TASK DETAILS:
I'd like the full listing transcribed exactly, with no images included.

DATASET EXTRACT:
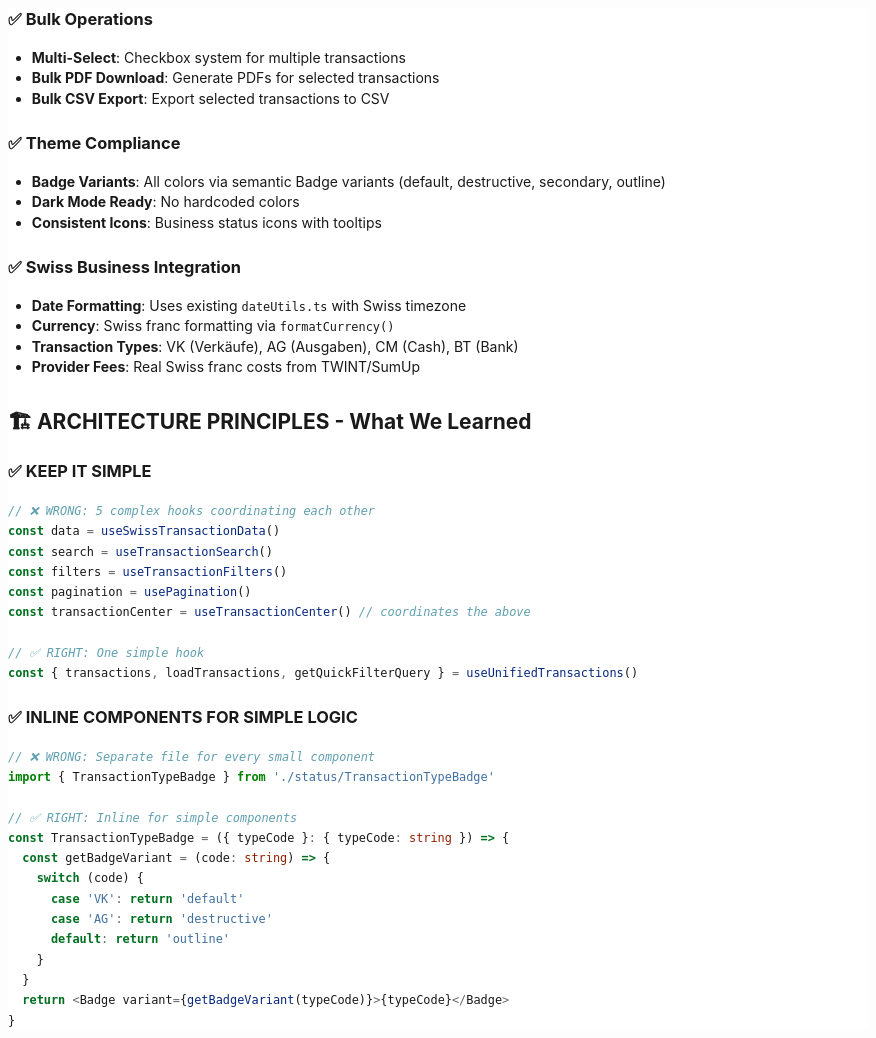 ### ✅ Bulk Operations
- **Multi-Select**: Checkbox system for multiple transactions
- **Bulk PDF Download**: Generate PDFs for selected transactions
- **Bulk CSV Export**: Export selected transactions to CSV

### ✅ Theme Compliance
- **Badge Variants**: All colors via semantic Badge variants (default, destructive, secondary, outline)
- **Dark Mode Ready**: No hardcoded colors
- **Consistent Icons**: Business status icons with tooltips

### ✅ Swiss Business Integration
- **Date Formatting**: Uses existing `dateUtils.ts` with Swiss timezone
- **Currency**: Swiss franc formatting via `formatCurrency()`
- **Transaction Types**: VK (Verkäufe), AG (Ausgaben), CM (Cash), BT (Bank)
- **Provider Fees**: Real Swiss franc costs from TWINT/SumUp

## 🏗️ ARCHITECTURE PRINCIPLES - What We Learned

### ✅ KEEP IT SIMPLE
```typescript
// ❌ WRONG: 5 complex hooks coordinating each other
const data = useSwissTransactionData()
const search = useTransactionSearch() 
const filters = useTransactionFilters()
const pagination = usePagination()
const transactionCenter = useTransactionCenter() // coordinates the above

// ✅ RIGHT: One simple hook
const { transactions, loadTransactions, getQuickFilterQuery } = useUnifiedTransactions()
```

### ✅ INLINE COMPONENTS FOR SIMPLE LOGIC
```typescript
// ❌ WRONG: Separate file for every small component
import { TransactionTypeBadge } from './status/TransactionTypeBadge'

// ✅ RIGHT: Inline for simple components
const TransactionTypeBadge = ({ typeCode }: { typeCode: string }) => {
  const getBadgeVariant = (code: string) => {
    switch (code) {
      case 'VK': return 'default'
      case 'AG': return 'destructive' 
      default: return 'outline'
    }
  }
  return <Badge variant={getBadgeVariant(typeCode)}>{typeCode}</Badge>
}
```
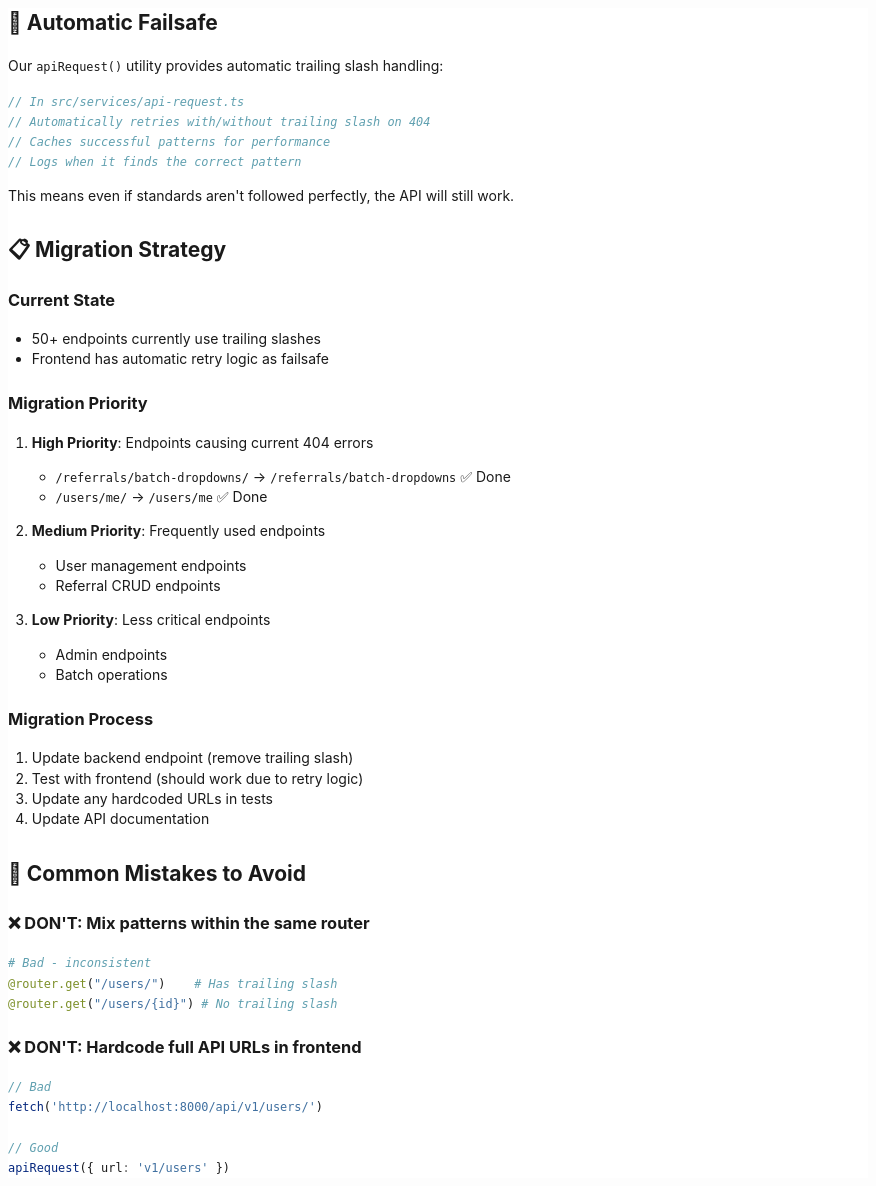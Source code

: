 ## 🔧 Automatic Failsafe

Our `apiRequest()` utility provides automatic trailing slash handling:

```typescript
// In src/services/api-request.ts
// Automatically retries with/without trailing slash on 404
// Caches successful patterns for performance
// Logs when it finds the correct pattern
```

This means even if standards aren't followed perfectly, the API will still work.

## 📋 Migration Strategy

### Current State
- 50+ endpoints currently use trailing slashes
- Frontend has automatic retry logic as failsafe

### Migration Priority
1. **High Priority**: Endpoints causing current 404 errors
   - `/referrals/batch-dropdowns/` → `/referrals/batch-dropdowns` ✅ Done
   - `/users/me/` → `/users/me` ✅ Done
   
2. **Medium Priority**: Frequently used endpoints
   - User management endpoints
   - Referral CRUD endpoints
   
3. **Low Priority**: Less critical endpoints
   - Admin endpoints
   - Batch operations

### Migration Process
1. Update backend endpoint (remove trailing slash)
2. Test with frontend (should work due to retry logic)
3. Update any hardcoded URLs in tests
4. Update API documentation

## 🚨 Common Mistakes to Avoid

### ❌ DON'T: Mix patterns within the same router
```python
# Bad - inconsistent
@router.get("/users/")    # Has trailing slash
@router.get("/users/{id}") # No trailing slash
```

### ❌ DON'T: Hardcode full API URLs in frontend
```typescript
// Bad
fetch('http://localhost:8000/api/v1/users/')

// Good  
apiRequest({ url: 'v1/users' })
```
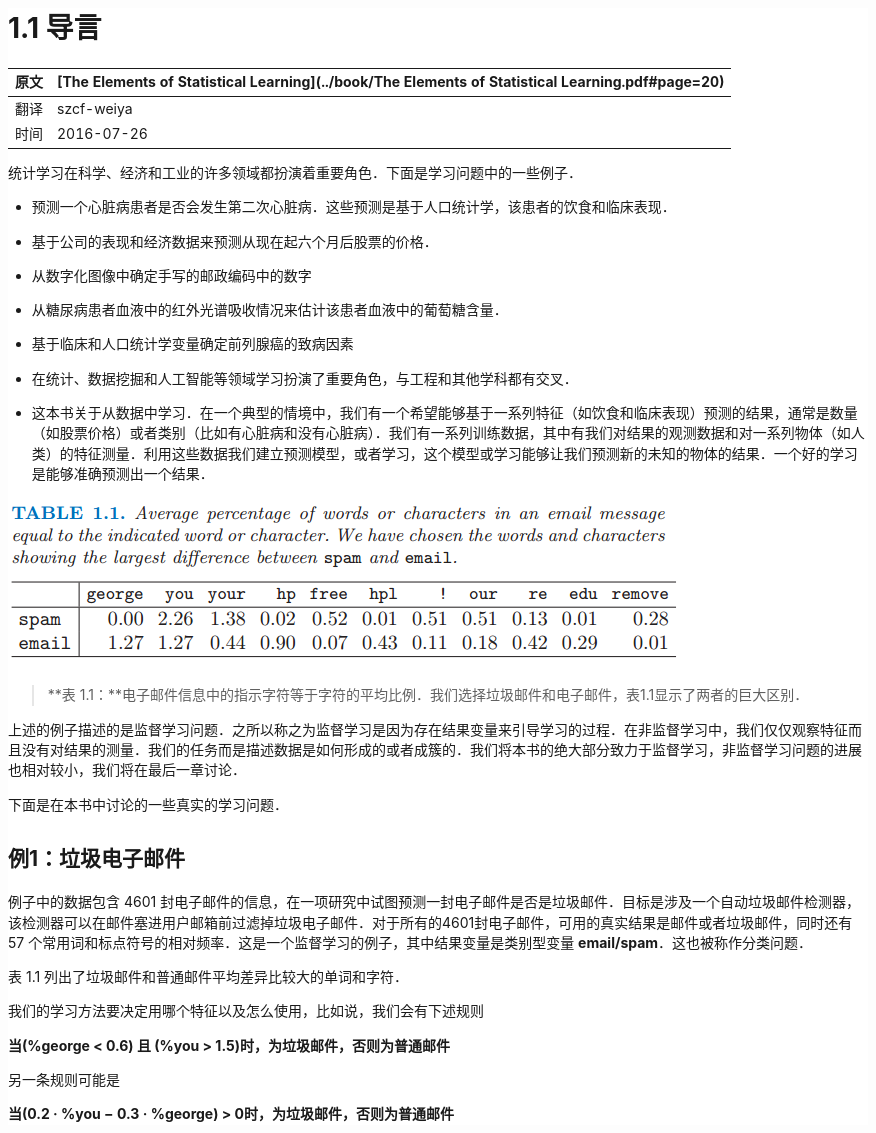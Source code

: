 # 1.1 导言

原文     | [The Elements of Statistical Learning](../book/The Elements of Statistical Learning.pdf#page=20)
      ---|---
翻译     | szcf-weiya
时间     | 2016-07-26

统计学习在科学、经济和工业的许多领域都扮演着重要角色．下面是学习问题中的一些例子．

- 预测一个心脏病患者是否会发生第二次心脏病．这些预测是基于人口统计学，该患者的饮食和临床表现．

- 基于公司的表现和经济数据来预测从现在起六个月后股票的价格．

- 从数字化图像中确定手写的邮政编码中的数字

- 从糖尿病患者血液中的红外光谱吸收情况来估计该患者血液中的葡萄糖含量．

- 基于临床和人口统计学变量确定前列腺癌的致病因素

- 在统计、数据挖掘和人工智能等领域学习扮演了重要角色，与工程和其他学科都有交叉．

- 这本书关于从数据中学习．在一个典型的情境中，我们有一个希望能够基于一系列特征（如饮食和临床表现）预测的结果，通常是数量（如股票价格）或者类别（比如有心脏病和没有心脏病）．我们有一系列训练数据，其中有我们对结果的观测数据和对一系列物体（如人类）的特征测量．利用这些数据我们建立预测模型，或者学习，这个模型或学习能够让我们预测新的未知的物体的结果．一个好的学习是能够准确预测出一个结果．

![](../img/01/intro_1.png)

> **表 1.1：**电子邮件信息中的指示字符等于字符的平均比例．我们选择垃圾邮件和电子邮件，表1.1显示了两者的巨大区别．

上述的例子描述的是监督学习问题．之所以称之为监督学习是因为存在结果变量来引导学习的过程．在非监督学习中，我们仅仅观察特征而且没有对结果的测量．我们的任务而是描述数据是如何形成的或者成簇的．我们将本书的绝大部分致力于监督学习，非监督学习问题的进展也相对较小，我们将在最后一章讨论．

下面是在本书中讨论的一些真实的学习问题．

## 例1：垃圾电子邮件

例子中的数据包含 4601 封电子邮件的信息，在一项研究中试图预测一封电子邮件是否是垃圾邮件．目标是涉及一个自动垃圾邮件检测器，该检测器可以在邮件塞进用户邮箱前过滤掉垃圾电子邮件．对于所有的4601封电子邮件，可用的真实结果是邮件或者垃圾邮件，同时还有 57 个常用词和标点符号的相对频率．这是一个监督学习的例子，其中结果变量是类别型变量 **email/spam**．这也被称作分类问题．

表 1.1 列出了垃圾邮件和普通邮件平均差异比较大的单词和字符．

我们的学习方法要决定用哪个特征以及怎么使用，比如说，我们会有下述规则


**当(%george < 0.6) 且 (%you > 1.5)时，为垃圾邮件，否则为普通邮件**

另一条规则可能是

**当(0.2 · %you − 0.3 · %george) > 0时，为垃圾邮件，否则为普通邮件**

YOUR RESPONSE:
 ### ✅ Bulk Operations
- **Multi-Select**: Checkbox system for multiple transactions
- **Bulk PDF Download**: Generate PDFs for selected transactions
- **Bulk CSV Export**: Export selected transactions to CSV

### ✅ Theme Compliance
- **Badge Variants**: All colors via semantic Badge variants (default, destructive, secondary, outline)
- **Dark Mode Ready**: No hardcoded colors
- **Consistent Icons**: Business status icons with tooltips

### ✅ Swiss Business Integration
- **Date Formatting**: Uses existing `dateUtils.ts` with Swiss timezone
- **Currency**: Swiss franc formatting via `formatCurrency()`
- **Transaction Types**: VK (Verkäufe), AG (Ausgaben), CM (Cash), BT (Bank)
- **Provider Fees**: Real Swiss franc costs from TWINT/SumUp

## 🏗️ ARCHITECTURE PRINCIPLES - What We Learned

### ✅ KEEP IT SIMPLE
```typescript
// ❌ WRONG: 5 complex hooks coordinating each other
const data = useSwissTransactionData()
const search = useTransactionSearch() 
const filters = useTransactionFilters()
const pagination = usePagination()
const transactionCenter = useTransactionCenter() // coordinates the above

// ✅ RIGHT: One simple hook
const { transactions, loadTransactions, getQuickFilterQuery } = useUnifiedTransactions()
```

### ✅ INLINE COMPONENTS FOR SIMPLE LOGIC
```typescript
// ❌ WRONG: Separate file for every small component
import { TransactionTypeBadge } from './status/TransactionTypeBadge'

// ✅ RIGHT: Inline for simple components
const TransactionTypeBadge = ({ typeCode }: { typeCode: string }) => {
  const getBadgeVariant = (code: string) => {
    switch (code) {
      case 'VK': return 'default'
      case 'AG': return 'destructive' 
      default: return 'outline'
    }
  }
  return <Badge variant={getBadgeVariant(typeCode)}>{typeCode}</Badge>
}
```
Source code

: ## 🔧 Automatic Failsafe

Our `apiRequest()` utility provides automatic trailing slash handling:

```typescript
// In src/services/api-request.ts
// Automatically retries with/without trailing slash on 404
// Caches successful patterns for performance
// Logs when it finds the correct pattern
```

This means even if standards aren't followed perfectly, the API will still work.

## 📋 Migration Strategy

### Current State
- 50+ endpoints currently use trailing slashes
- Frontend has automatic retry logic as failsafe

### Migration Priority
1. **High Priority**: Endpoints causing current 404 errors
   - `/referrals/batch-dropdowns/` → `/referrals/batch-dropdowns` ✅ Done
   - `/users/me/` → `/users/me` ✅ Done
   
2. **Medium Priority**: Frequently used endpoints
   - User management endpoints
   - Referral CRUD endpoints
   
3. **Low Priority**: Less critical endpoints
   - Admin endpoints
   - Batch operations

### Migration Process
1. Update backend endpoint (remove trailing slash)
2. Test with frontend (should work due to retry logic)
3. Update any hardcoded URLs in tests
4. Update API documentation

## 🚨 Common Mistakes to Avoid

### ❌ DON'T: Mix patterns within the same router
```python
# Bad - inconsistent
@router.get("/users/")    # Has trailing slash
@router.get("/users/{id}") # No trailing slash
```

### ❌ DON'T: Hardcode full API URLs in frontend
```typescript
// Bad
fetch('http://localhost:8000/api/v1/users/')

// Good  
apiRequest({ url: 'v1/users' })
```
Source code

: # 1.1 导言

原文     | [The Elements of Statistical Learning](../book/The Elements of Statistical Learning.pdf#page=20)
      ---|---
翻译     | szcf-weiya
时间     | 2016-07-26

统计学习在科学、经济和工业的许多领域都扮演着重要角色．下面是学习问题中的一些例子．

- 预测一个心脏病患者是否会发生第二次心脏病．这些预测是基于人口统计学，该患者的饮食和临床表现．

- 基于公司的表现和经济数据来预测从现在起六个月后股票的价格．

- 从数字化图像中确定手写的邮政编码中的数字

- 从糖尿病患者血液中的红外光谱吸收情况来估计该患者血液中的葡萄糖含量．

- 基于临床和人口统计学变量确定前列腺癌的致病因素

- 在统计、数据挖掘和人工智能等领域学习扮演了重要角色，与工程和其他学科都有交叉．

- 这本书关于从数据中学习．在一个典型的情境中，我们有一个希望能够基于一系列特征（如饮食和临床表现）预测的结果，通常是数量（如股票价格）或者类别（比如有心脏病和没有心脏病）．我们有一系列训练数据，其中有我们对结果的观测数据和对一系列物体（如人类）的特征测量．利用这些数据我们建立预测模型，或者学习，这个模型或学习能够让我们预测新的未知的物体的结果．一个好的学习是能够准确预测出一个结果．

![](../img/01/intro_1.png)

> **表 1.1：**电子邮件信息中的指示字符等于字符的平均比例．我们选择垃圾邮件和电子邮件，表1.1显示了两者的巨大区别．

上述的例子描述的是监督学习问题．之所以称之为监督学习是因为存在结果变量来引导学习的过程．在非监督学习中，我们仅仅观察特征而且没有对结果的测量．我们的任务而是描述数据是如何形成的或者成簇的．我们将本书的绝大部分致力于监督学习，非监督学习问题的进展也相对较小，我们将在最后一章讨论．

下面是在本书中讨论的一些真实的学习问题．

## 例1：垃圾电子邮件

例子中的数据包含 4601 封电子邮件的信息，在一项研究中试图预测一封电子邮件是否是垃圾邮件．目标是涉及一个自动垃圾邮件检测器，该检测器可以在邮件塞进用户邮箱前过滤掉垃圾电子邮件．对于所有的4601封电子邮件，可用的真实结果是邮件或者垃圾邮件，同时还有 57 个常用词和标点符号的相对频率．这是一个监督学习的例子，其中结果变量是类别型变量 **email/spam**．这也被称作分类问题．

表 1.1 列出了垃圾邮件和普通邮件平均差异比较大的单词和字符．

我们的学习方法要决定用哪个特征以及怎么使用，比如说，我们会有下述规则


**当(%george < 0.6) 且 (%you > 1.5)时，为垃圾邮件，否则为普通邮件**

另一条规则可能是

**当(0.2 · %you − 0.3 · %george) > 0时，为垃圾邮件，否则为普通邮件**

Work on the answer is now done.